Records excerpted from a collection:

* * *

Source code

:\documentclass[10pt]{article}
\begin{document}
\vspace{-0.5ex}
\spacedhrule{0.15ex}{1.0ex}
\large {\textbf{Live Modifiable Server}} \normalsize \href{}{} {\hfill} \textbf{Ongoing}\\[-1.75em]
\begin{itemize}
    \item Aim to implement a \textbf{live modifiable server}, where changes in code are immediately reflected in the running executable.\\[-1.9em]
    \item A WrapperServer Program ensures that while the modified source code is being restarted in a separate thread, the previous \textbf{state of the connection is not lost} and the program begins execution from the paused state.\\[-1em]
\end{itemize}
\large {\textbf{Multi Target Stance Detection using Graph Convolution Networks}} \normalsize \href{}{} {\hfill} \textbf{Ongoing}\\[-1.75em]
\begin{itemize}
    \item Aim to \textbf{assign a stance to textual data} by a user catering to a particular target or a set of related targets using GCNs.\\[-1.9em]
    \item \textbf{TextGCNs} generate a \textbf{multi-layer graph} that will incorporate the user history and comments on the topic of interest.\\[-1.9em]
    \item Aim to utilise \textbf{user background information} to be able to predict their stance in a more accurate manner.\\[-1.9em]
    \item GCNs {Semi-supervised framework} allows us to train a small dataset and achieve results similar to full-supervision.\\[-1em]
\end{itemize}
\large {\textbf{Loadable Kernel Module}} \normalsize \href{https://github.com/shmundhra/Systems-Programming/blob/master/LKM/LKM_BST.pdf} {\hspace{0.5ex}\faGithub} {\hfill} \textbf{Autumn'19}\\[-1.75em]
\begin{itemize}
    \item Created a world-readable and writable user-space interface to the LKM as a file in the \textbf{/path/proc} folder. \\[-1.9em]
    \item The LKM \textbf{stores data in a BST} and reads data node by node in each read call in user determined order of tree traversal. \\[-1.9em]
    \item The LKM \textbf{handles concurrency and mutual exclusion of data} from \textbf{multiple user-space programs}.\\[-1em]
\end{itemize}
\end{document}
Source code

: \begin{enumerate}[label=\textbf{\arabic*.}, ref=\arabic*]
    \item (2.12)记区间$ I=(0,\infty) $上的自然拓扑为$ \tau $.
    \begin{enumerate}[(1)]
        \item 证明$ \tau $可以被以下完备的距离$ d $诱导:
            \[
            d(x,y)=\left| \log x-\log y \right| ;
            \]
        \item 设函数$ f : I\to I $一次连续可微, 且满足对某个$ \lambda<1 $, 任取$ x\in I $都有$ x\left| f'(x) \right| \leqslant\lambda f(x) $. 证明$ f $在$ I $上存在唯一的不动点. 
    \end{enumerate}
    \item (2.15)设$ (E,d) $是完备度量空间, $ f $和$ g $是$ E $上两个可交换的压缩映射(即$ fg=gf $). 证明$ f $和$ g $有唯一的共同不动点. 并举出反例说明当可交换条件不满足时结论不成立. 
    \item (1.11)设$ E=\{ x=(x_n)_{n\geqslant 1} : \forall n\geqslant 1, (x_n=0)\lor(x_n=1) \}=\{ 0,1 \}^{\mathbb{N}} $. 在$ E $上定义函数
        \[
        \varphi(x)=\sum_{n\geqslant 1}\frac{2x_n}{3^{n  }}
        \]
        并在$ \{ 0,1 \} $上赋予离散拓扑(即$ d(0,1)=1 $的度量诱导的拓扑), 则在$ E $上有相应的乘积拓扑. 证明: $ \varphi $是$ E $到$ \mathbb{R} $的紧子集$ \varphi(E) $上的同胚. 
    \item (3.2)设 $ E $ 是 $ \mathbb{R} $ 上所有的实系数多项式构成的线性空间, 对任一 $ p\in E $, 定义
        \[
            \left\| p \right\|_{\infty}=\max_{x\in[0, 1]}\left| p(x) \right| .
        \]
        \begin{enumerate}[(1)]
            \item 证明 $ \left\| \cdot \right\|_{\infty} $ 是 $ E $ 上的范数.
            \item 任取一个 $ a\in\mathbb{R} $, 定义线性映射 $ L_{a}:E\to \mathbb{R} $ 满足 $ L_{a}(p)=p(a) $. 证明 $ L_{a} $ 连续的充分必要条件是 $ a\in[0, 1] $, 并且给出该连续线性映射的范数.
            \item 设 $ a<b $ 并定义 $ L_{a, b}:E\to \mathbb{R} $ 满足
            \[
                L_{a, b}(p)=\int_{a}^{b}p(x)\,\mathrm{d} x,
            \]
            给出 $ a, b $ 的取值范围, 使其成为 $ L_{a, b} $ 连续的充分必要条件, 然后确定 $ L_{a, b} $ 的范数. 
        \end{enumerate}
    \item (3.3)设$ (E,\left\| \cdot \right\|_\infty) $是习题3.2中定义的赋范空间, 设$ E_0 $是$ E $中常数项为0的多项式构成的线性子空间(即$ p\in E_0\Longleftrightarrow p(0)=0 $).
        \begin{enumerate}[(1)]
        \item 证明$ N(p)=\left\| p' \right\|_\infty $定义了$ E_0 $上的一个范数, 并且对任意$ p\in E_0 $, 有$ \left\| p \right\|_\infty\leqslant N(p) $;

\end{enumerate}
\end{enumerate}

* * *

TASK REQUIREMENTS:
Please retype all of the data above exactly as written.

EXPECTED ANSWER:
Source code

:\documentclass[10pt]{article}
\begin{document}
\vspace{-0.5ex}
\spacedhrule{0.15ex}{1.0ex}
\large {\textbf{Live Modifiable Server}} \normalsize \href{}{} {\hfill} \textbf{Ongoing}\\[-1.75em]
\begin{itemize}
    \item Aim to implement a \textbf{live modifiable server}, where changes in code are immediately reflected in the running executable.\\[-1.9em]
    \item A WrapperServer Program ensures that while the modified source code is being restarted in a separate thread, the previous \textbf{state of the connection is not lost} and the program begins execution from the paused state.\\[-1em]
\end{itemize}
\large {\textbf{Multi Target Stance Detection using Graph Convolution Networks}} \normalsize \href{}{} {\hfill} \textbf{Ongoing}\\[-1.75em]
\begin{itemize}
    \item Aim to \textbf{assign a stance to textual data} by a user catering to a particular target or a set of related targets using GCNs.\\[-1.9em]
    \item \textbf{TextGCNs} generate a \textbf{multi-layer graph} that will incorporate the user history and comments on the topic of interest.\\[-1.9em]
    \item Aim to utilise \textbf{user background information} to be able to predict their stance in a more accurate manner.\\[-1.9em]
    \item GCNs {Semi-supervised framework} allows us to train a small dataset and achieve results similar to full-supervision.\\[-1em]
\end{itemize}
\large {\textbf{Loadable Kernel Module}} \normalsize \href{https://github.com/shmundhra/Systems-Programming/blob/master/LKM/LKM_BST.pdf} {\hspace{0.5ex}\faGithub} {\hfill} \textbf{Autumn'19}\\[-1.75em]
\begin{itemize}
    \item Created a world-readable and writable user-space interface to the LKM as a file in the \textbf{/path/proc} folder. \\[-1.9em]
    \item The LKM \textbf{stores data in a BST} and reads data node by node in each read call in user determined order of tree traversal. \\[-1.9em]
    \item The LKM \textbf{handles concurrency and mutual exclusion of data} from \textbf{multiple user-space programs}.\\[-1em]
\end{itemize}
\end{document}
Source code

: \begin{enumerate}[label=\textbf{\arabic*.}, ref=\arabic*]
    \item (2.12)记区间$ I=(0,\infty) $上的自然拓扑为$ \tau $.
    \begin{enumerate}[(1)]
        \item 证明$ \tau $可以被以下完备的距离$ d $诱导:
            \[
            d(x,y)=\left| \log x-\log y \right| ;
            \]
        \item 设函数$ f : I\to I $一次连续可微, 且满足对某个$ \lambda<1 $, 任取$ x\in I $都有$ x\left| f'(x) \right| \leqslant\lambda f(x) $. 证明$ f $在$ I $上存在唯一的不动点. 
    \end{enumerate}
    \item (2.15)设$ (E,d) $是完备度量空间, $ f $和$ g $是$ E $上两个可交换的压缩映射(即$ fg=gf $). 证明$ f $和$ g $有唯一的共同不动点. 并举出反例说明当可交换条件不满足时结论不成立. 
    \item (1.11)设$ E=\{ x=(x_n)_{n\geqslant 1} : \forall n\geqslant 1, (x_n=0)\lor(x_n=1) \}=\{ 0,1 \}^{\mathbb{N}} $. 在$ E $上定义函数
        \[
        \varphi(x)=\sum_{n\geqslant 1}\frac{2x_n}{3^{n  }}
        \]
        并在$ \{ 0,1 \} $上赋予离散拓扑(即$ d(0,1)=1 $的度量诱导的拓扑), 则在$ E $上有相应的乘积拓扑. 证明: $ \varphi $是$ E $到$ \mathbb{R} $的紧子集$ \varphi(E) $上的同胚. 
    \item (3.2)设 $ E $ 是 $ \mathbb{R} $ 上所有的实系数多项式构成的线性空间, 对任一 $ p\in E $, 定义
        \[
            \left\| p \right\|_{\infty}=\max_{x\in[0, 1]}\left| p(x) \right| .
        \]
        \begin{enumerate}[(1)]
            \item 证明 $ \left\| \cdot \right\|_{\infty} $ 是 $ E $ 上的范数.
            \item 任取一个 $ a\in\mathbb{R} $, 定义线性映射 $ L_{a}:E\to \mathbb{R} $ 满足 $ L_{a}(p)=p(a) $. 证明 $ L_{a} $ 连续的充分必要条件是 $ a\in[0, 1] $, 并且给出该连续线性映射的范数.
            \item 设 $ a<b $ 并定义 $ L_{a, b}:E\to \mathbb{R} $ 满足
            \[
                L_{a, b}(p)=\int_{a}^{b}p(x)\,\mathrm{d} x,
            \]
            给出 $ a, b $ 的取值范围, 使其成为 $ L_{a, b} $ 连续的充分必要条件, 然后确定 $ L_{a, b} $ 的范数. 
        \end{enumerate}
    \item (3.3)设$ (E,\left\| \cdot \right\|_\infty) $是习题3.2中定义的赋范空间, 设$ E_0 $是$ E $中常数项为0的多项式构成的线性子空间(即$ p\in E_0\Longleftrightarrow p(0)=0 $).
        \begin{enumerate}[(1)]
        \item 证明$ N(p)=\left\| p' \right\|_\infty $定义了$ E_0 $上的一个范数, 并且对任意$ p\in E_0 $, 有$ \left\| p \right\|_\infty\leqslant N(p) $;

\end{enumerate}
\end{enumerate}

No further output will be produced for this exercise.